99% sure it will be rear front consol bushes . Same set up as my polo. Any decent alignment place will check these before adjusting tracking

Could the rear tyres have been on the front. I used to put the fronts on to the rear to extend their life before I discovered the bushes were shot
Sent from my GT-P3110 using Tapatalk 2


----------



## Clark @ PB (Mar 1, 2006)

I get my cars done every year,especially with the state of the roads up here - makes a big difference to the way a car handles. Usually around £100-150 + maybe £10/20 per adjustment.


----------



## SootyNicko (Nov 11, 2006)

mwbpsx said:


> Could the rear tyres have been on the front


No, the fronts have only ever been on the front. They were new on the front when I got the car and haven't rotated them.


----------



## BoostJunky86 (Oct 25, 2012)

Defo worth getting it done!!!

Even from factory you'd be surprised how far out they can be. And worn bushes cause massive effects. 

Get it done pal. Defo feel like money well spent. Normally works out about £30-35 per adjustment. X4 wheels 120-140 ish I would have thought


----------



## mwbpsx (Jun 23, 2006)

Ok but maybe the rear tyres were on the front before you bought it. Camber doesnt wear tyres if tracking is correct :thumbup:

Sent from my GT-P3110 using Tapatalk 2


----------



## Will_G (Jan 23, 2012)

Clark @ PB said:


> I get my cars done every year,especially with the state of the roads up here - makes a big difference to the way a car handles. Usually around £100-150 + maybe £10/20 per adjustment.

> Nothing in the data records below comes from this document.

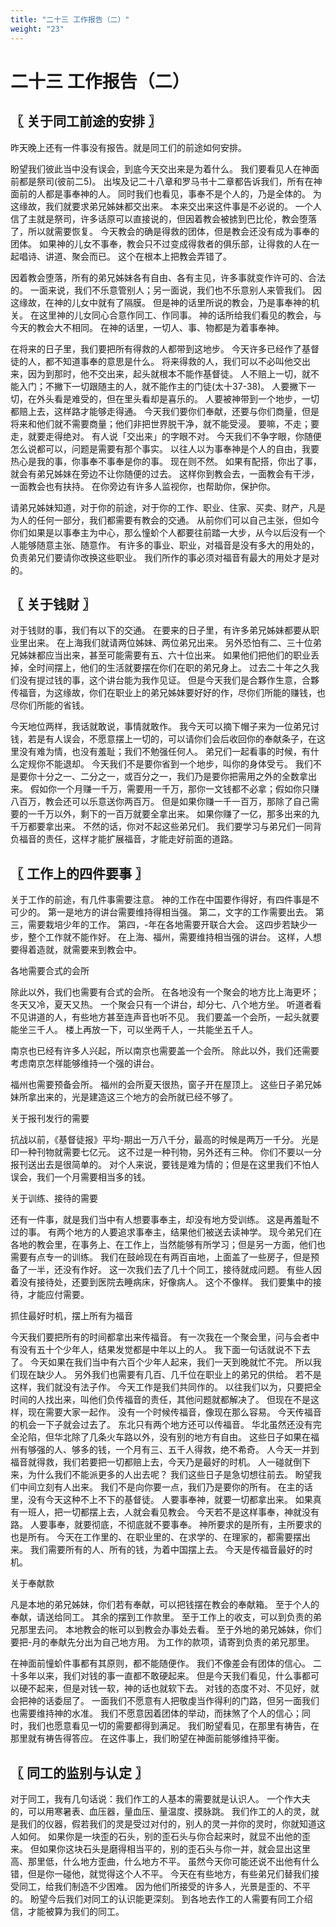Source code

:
 ```yaml
---
title: "二十三 工作报告（二）"
weight: "23"
---
```


# 二十三 工作报告（二）


## 〖 关于同工前途的安排 〗

昨天晚上还有一件事没有报告。就是同工们的前途如何安排。

盼望我们彼此当中没有误会，到底今天交出来是为着什么。
我们要看见人在神面前都是祭司(彼前二5)。
出埃及记二十八章和罗马书十二章都告诉我们，所有在神面前的人都是事奉神的人。
同时我们也看见，事奉不是个人的，乃是全体的。
为这缘故，我们就要求弟兄姊妹都交出来。
本来交出来这件事是不必说的。
一个人信了主就是祭司，许多话原可以直接说的，但因着教会被掳到巴比伦，教会堕落了，所以就需要恢复。
今天教会的确是得救的团体，但是教会还没有成为事奉的团体。
如果神的儿女不事奉，教会只不过变成得救者的俱乐部，让得救的人在一起唱诗、讲道、聚会而已。
这个在根本上把教会弄错了。

因着教会堕落，所有的弟兄姊妹各有自由、各有主见，许多事就变作许可的、合法的。
一面来说，我们不乐意管别人；另一面说，我们也不乐意别人来管我们。
因这缘故，在神的儿女中就有了隔膜。
但是神的话里所说的教会，乃是事奉神的机关。
在这里神的儿女同心合意作同工、作同事。
神的话所给我们看见的教会，与今天的教会大不相同。
在神的话里，一切人、事、物都是为着事奉神。

在将来的日子里，我们要把所有得救的人都带到这地步。
今天许多已经作了基督徒的人，都不知道事奉的意思是什么。
将来得救的人，我们可以不必叫他交出来，因为到那时，他不交出来，起头就根本不能作基督徒。
人不赔上一切，就不能入门；不撇下一切跟随主的人，就不能作主的门徒(太十37-38)。
人要撇下一切，在外头看是难受的，但在里头看却是喜乐的。
人要被神带到一个地步，一切都赔上去，这样路才能够走得通。
今天我们要你们奉献，还要与你们商量，但是将来和他们就不需要商量；他们非把世界脱干净，就不能受浸。
要嘛，不走；要走，就要走得绝对。
有人说「交出来」的字眼不对。
今天我们不争字眼，你随便怎么说都可以，问题是需要有那个事实。
以往人以为事奉神是个人的自由，我要热心是我的事，你事奉不事奉是你的事。
现在则不然。
如果有配搭，你出了事，就会有弟兄姊妹在旁边不让你随便的过去。
这样你到教会去，一面教会有干涉，一面教会也有扶持。
在你旁边有许多人监视你，也帮助你，保护你。

请弟兄姊妹知道，对于你的前途，对于你的工作、职业、住家、买卖、财产，凡是为人的任何一部分，我们都需要有教会的交通。
从前你们可以自己主张，但如今你们如果是以事奉主为中心，那么憧蚧个人都要往前踏一大步，从今以后没有一个人能够随意主张、随意作。
有许多的事业、职业，对福音是没有多大的用处的，负责弟兄们要请你改换这些职业。
我们所作的事必须对福音有最大的用处才是对的。

## 〖 关于钱财 〗

对于钱财的事，我们有以下的交通。
在要来的日子里，有许多弟兄姊妹都要从职业里出来。
在上海我们就请两位姊妹、两位弟兄出来。
另外恐怕有二、三十位弟兄姊妹都应当出来，甚至可能需要有五、六十位出来。
如果他们把他们的职业丢掉，全时间摆上，他们的生活就要摆在你们在职的弟兄身上。
过去二十年之久我们没有提过钱的事，这个讲台能为我作见证。
但是今天我们是合夥作生意，合夥传福音，为这缘故，你们在职业上的弟兄姊妹要好好的作，尽你们所能的赚钱，也尽你们所能的省钱。

今天地位两样，我话就敢说，事情就敢作。
我今天可以摘下帽子来为一位弟兄讨钱，若是有人误会，不愿意摆上一切的，可以请你们会后收回你的奉献条子，在这里没有难为情，也没有羞耻；我们不勉强任何人。
弟兄们一起看事的时候，有什么定规你不能退却。
今天我们不是要你省到一个地步，叫你的身体受亏。
我们不是要你十分之一、二分之一，或百分之一，我们乃是要你把需用之外的全数拿出来。
假如你一个月赚一千万，需要用一千万，那你一文钱都不必拿；假如你只赚八百万，教会还可以乐意送你两百万。
但是如果你赚一千一百万，那除了自己需要的一千万以外，剩下的一百万就要全拿出来。
如果你赚了一亿，那多出来的九千万都要拿出来。
不然的话，你对不起这些弟兄们。
我们要学习与弟兄们一同背负福音的责任，这样才能扩展福音，才能走好前面的道路。

## 〖 工作上的四件要事 〗

关于工作的前途，有几件事需要注意。
神的工作在中国要作得好，有四件事是不可少的。
第一是地方的讲台需要维持得相当强。
第二，文字的工作需要出去。
第三，需要栽培少年的工作。
第四，-年在各地需要开联合大会。
这四步若缺少一步，整个工作就不能作好。
在上海、福州，需要维持相当强的讲台。
这样，人想要得着造就，就需要来到教会中。

各地需要合式的会所

除此以外，我们也需要有合式的会所。
在各地没有一个聚会的地方比上海更坏；冬天又冷，夏天又热。
一个聚会只有一个讲台，却分七、八个地方坐。
听道者看不见讲道的人，有些地方甚至连声音也听不见。
我们要盖一个会所，一起头就要能坐三千人。
楼上再放一下，可以坐两千人，一共能坐五千人。

南京也已经有许多人兴起，所以南京也需要盖一个会所。
除此以外，我们还需要考虑南京怎样能够维持一个强的讲台。

福州也需要预备会所。
福州的会所夏天很热，窗子开在屋顶上。
这些日子弟兄姊妹所拿出来的，光是建造这三个地方的会所就已经不够了。

关于报刊发行的需要

抗战以前，《基督徒报》平均-期出一万八千分，最高的时候是两万一千分。
光是印一种刊物就需要七亿元。
这不过是一种刊物，另外还有三种。
你们不要以一分报刊送出去是很简单的。
对个人来说，要钱是难为情的；但是在这里我们不怕人误会，我们一个月需要相当多的钱。

关于训练、接待的需要

还有一件事，就是我们当中有人想要事奉主，却没有地方受训练。
这是再羞耻不过的事。
有两个地方的人要追求事奉主，结果他们被送去读神学。
现今弟兄们在各地的教会里，在事务上、在工作上，当然能够有所学习；但是另一方面，他们也需要有点专一的训练。
我们在鼓岭现在有两百亩地，上面盖了一些房子，但是预备了一半，还没有作好。
这一次我们去了几十个同工，接待就成问题。
有些人因着没有接待处，还要到医院去睡病床，好像病人。
这个不像样。
我们要集中的接待，才能应付需要。

抓住最好时机，摆上所有为福音

今天我们要把所有的时间都拿出来传福音。
有一次我在一个聚会里，问与会者中有没有五十个少年人，结果发觉都是中年以上的人。
我下面一句话就说不下去了。
今天如果在我们当中有六百个少年人起来，我们一天到晚就忙不完。
所以我们现在缺少人。
另外我们也需要有几百、几千位在职业上的弟兄的供给。
若不是这样，我们就没有法子作。
今天工作是我们共同作的。
以往我们以为，只要把全时间的人找出来，叫他们负传福音的责任，其他问题就都解决了。
但现在不是这样，现在需要大家一起作。
没有一个时候传福音，像现在那么容易。
今天传福音的机会一下子就会过去了。
东北只有两个地方还可以传福音。
华北虽然还没有完全沦陷，但华北除了几条火车路以外，没有别的地方有自由。
这些日子如果在福州有够强的人、够多的钱，一个月有三、五千人得救，绝不希奇。
人今天一并到福音就得救，我们若要把一切都赔上去，今天乃是最好的时机。
人一碰就倒下来，为什么我们不能派更多的人出去呢？
我们这些日子是急切想往前去。
盼望我们中间立刻有人出来。
我们不是向你要一点，我们乃是要你的所有。
在主的话里，没有今天这种不上不下的基督徒。
人要事奉神，就要一切都拿出来。
如果真有一班人，把一切都摆上去，人就会看见教会。
今天若不是这样事奉，神就没有路。
人要事奉，就要彻底，不彻底就不要事奉。
神所要求的是所有，主所要求的也是所有。
今天在工作里的、在职业里的、在求学的、在理家的，都需要摆出来。
我们需要所有的人、所有的钱，为着中国摆上去。
今天是传福音最好的时机。

关于奉献款

凡是本地的弟兄姊妹，你们若有奉献，可以把钱摆在教会的奉献箱。
至于个人的奉献，请送给同工。
其余的摆到工作款里。
至于工作上的收支，可以到负责的弟兄那里去问。
本地教会的帐可以到教会办事处去看。
至于外地的弟兄姊妹，你们要把-月的奉献先分出为自己地方用。
为工作的款项，请寄到负责的弟兄那里。

在神面前憧蚧件事都有其原则，都不能随便作。
我们不像差会有团体的信心。
二十多年以来，我们对钱的事一直都不敢硬起来。
但是今天我们看见，什么事都可以硬不起来，但是对钱一软，神的话也就软下去。
对钱的态度不对、不见好，就会把神的话委屈了。
一面我们不愿意有人把敬虔当作得利的门路，但另一面我们也需要维持神的水准。
我们不愿意因着团体的举动，而抹煞了个人的信心；同时，我们也愿意看见一切的需要都得到满足。
我们盼望看见，在那里有祷告，在那里就有祷告得答应。
在这件事上，我们盼望在神面前能够维持平衡。

## 〖 同工的监别与认定 〗

对于同工，我有几句话说：我们作工的人基本的需要就是认识人。
一个作大夫的，可以用寒暑表、血压器，量血压、量温度、摸脉跳。
我们作工的人的灵，就是我们的仪器，假若我们的灵是受过对付的，别人的灵一并你的灵时，你就知道这人如何。
如果你是一块歪的石头，别的歪石头与你合起来时，就显不出他的歪来。
但如果你这块石头是磨得相当平的，别的歪石头与你一并，就会显出这里高、那里低，什么地方歪曲，什么地方不平。
虽然今天你可能还说不出他有什么错，但是你一碰他，就觉得这个人不平。
今天在有些地方，有些弟兄们替我们接受同工，给我们制造不少困难。
因为他们所接受的许多人，光景是歪的、不平的。
盼望今后我们对同工的认识能更深刻。
到各地去作工的人需要有同工介绍信，才能被算为我们的同工。
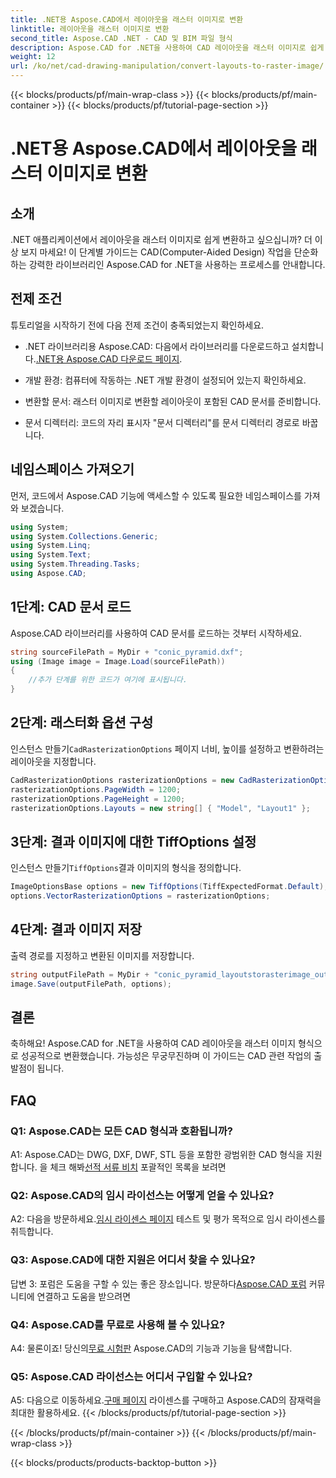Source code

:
 ```yaml
---
title: .NET용 Aspose.CAD에서 레이아웃을 래스터 이미지로 변환
linktitle: 레이아웃을 래스터 이미지로 변환
second_title: Aspose.CAD .NET - CAD 및 BIM 파일 형식
description: Aspose.CAD for .NET을 사용하여 CAD 레이아웃을 래스터 이미지로 쉽게 변환하세요. 강력한 CAD 조작 기능으로 개발을 강화하세요.
weight: 12
url: /ko/net/cad-drawing-manipulation/convert-layouts-to-raster-image/
---
```


{{< blocks/products/pf/main-wrap-class >}}
{{< blocks/products/pf/main-container >}}
{{< blocks/products/pf/tutorial-page-section >}}

# .NET용 Aspose.CAD에서 레이아웃을 래스터 이미지로 변환

## 소개

.NET 애플리케이션에서 레이아웃을 래스터 이미지로 쉽게 변환하고 싶으십니까? 더 이상 보지 마세요! 이 단계별 가이드는 CAD(Computer-Aided Design) 작업을 단순화하는 강력한 라이브러리인 Aspose.CAD for .NET을 사용하는 프로세스를 안내합니다.

## 전제 조건

튜토리얼을 시작하기 전에 다음 전제 조건이 충족되었는지 확인하세요.

- .NET 라이브러리용 Aspose.CAD: 다음에서 라이브러리를 다운로드하고 설치합니다.[.NET용 Aspose.CAD 다운로드 페이지](https://releases.aspose.com/cad/net/).

- 개발 환경: 컴퓨터에 작동하는 .NET 개발 환경이 설정되어 있는지 확인하세요.

- 변환할 문서: 래스터 이미지로 변환할 레이아웃이 포함된 CAD 문서를 준비합니다.

- 문서 디렉터리: 코드의 자리 표시자 "문서 디렉터리"를 문서 디렉터리 경로로 바꿉니다.

## 네임스페이스 가져오기

먼저, 코드에서 Aspose.CAD 기능에 액세스할 수 있도록 필요한 네임스페이스를 가져와 보겠습니다.

```csharp
using System;
using System.Collections.Generic;
using System.Linq;
using System.Text;
using System.Threading.Tasks;
using Aspose.CAD;
```

## 1단계: CAD 문서 로드

Aspose.CAD 라이브러리를 사용하여 CAD 문서를 로드하는 것부터 시작하세요.

```csharp
string sourceFilePath = MyDir + "conic_pyramid.dxf";
using (Image image = Image.Load(sourceFilePath))
{
    //추가 단계를 위한 코드가 여기에 표시됩니다.
}
```

## 2단계: 래스터화 옵션 구성

 인스턴스 만들기`CadRasterizationOptions` 페이지 너비, 높이를 설정하고 변환하려는 레이아웃을 지정합니다.

```csharp
CadRasterizationOptions rasterizationOptions = new CadRasterizationOptions();
rasterizationOptions.PageWidth = 1200;
rasterizationOptions.PageHeight = 1200;
rasterizationOptions.Layouts = new string[] { "Model", "Layout1" };
```

## 3단계: 결과 이미지에 대한 TiffOptions 설정

 인스턴스 만들기`TiffOptions`결과 이미지의 형식을 정의합니다.

```csharp
ImageOptionsBase options = new TiffOptions(TiffExpectedFormat.Default);
options.VectorRasterizationOptions = rasterizationOptions;
```

## 4단계: 결과 이미지 저장

출력 경로를 지정하고 변환된 이미지를 저장합니다.

```csharp
string outputFilePath = MyDir + "conic_pyramid_layoutstorasterimage_out.tiff";
image.Save(outputFilePath, options);
```

## 결론

축하해요! Aspose.CAD for .NET을 사용하여 CAD 레이아웃을 래스터 이미지 형식으로 성공적으로 변환했습니다. 가능성은 무궁무진하며 이 가이드는 CAD 관련 작업의 출발점이 됩니다.

## FAQ

### Q1: Aspose.CAD는 모든 CAD 형식과 호환됩니까?

 A1: Aspose.CAD는 DWG, DXF, DWF, STL 등을 포함한 광범위한 CAD 형식을 지원합니다. 을 체크 해봐[선적 서류 비치](https://reference.aspose.com/cad/net/) 포괄적인 목록을 보려면

### Q2: Aspose.CAD의 임시 라이선스는 어떻게 얻을 수 있나요?

 A2: 다음을 방문하세요.[임시 라이센스 페이지](https://purchase.aspose.com/temporary-license/) 테스트 및 평가 목적으로 임시 라이센스를 취득합니다.

### Q3: Aspose.CAD에 대한 지원은 어디서 찾을 수 있나요?

 답변 3: 포럼은 도움을 구할 수 있는 좋은 장소입니다. 방문하다[Aspose.CAD 포럼](https://forum.aspose.com/c/cad/19) 커뮤니티에 연결하고 도움을 받으려면

### Q4: Aspose.CAD를 무료로 사용해 볼 수 있나요?

 A4: 물론이죠! 당신의[무료 시험판](https://releases.aspose.com/) Aspose.CAD의 기능과 기능을 탐색합니다.

### Q5: Aspose.CAD 라이선스는 어디서 구입할 수 있나요?

 A5: 다음으로 이동하세요.[구매 페이지](https://purchase.aspose.com/buy) 라이센스를 구매하고 Aspose.CAD의 잠재력을 최대한 활용하세요.
{{< /blocks/products/pf/tutorial-page-section >}}

{{< /blocks/products/pf/main-container >}}
{{< /blocks/products/pf/main-wrap-class >}}

{{< blocks/products/products-backtop-button >}}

Clark, not sure if you'll look in here again but who do you use for your alignment up this neck of the woods?


----------



## lofty (Jun 19, 2007)

Definitely worth getting done, it pays for its self as your tyres will wear much more evenly, the car will also handle much better.I had me R8 done last year and it was like driving away in a different car.The place I use have a Hunter machine, you pay per adjustment but up to a maximum of around £80 if all 4 wheels need adjustments , which I think is reasonable.


----------



## Z4-35i (Jun 12, 2012)

Well worth the investment, the camber was significantly different on the rear left vs right on our Z4, the 4 wheel Hunter alignment made a big difference to the handling and we should hopefully get more even tyre wear now.


----------



## Pezza4u (Jun 7, 2007)

Is the wear on the very edge of the tyre or creeping further in and is it smooth? Your car has adjustable front and rear toe/camber. The fronts are probably caused by the toe angle, the rears I'm going to assume it's camber depending on how much tread the wear covers.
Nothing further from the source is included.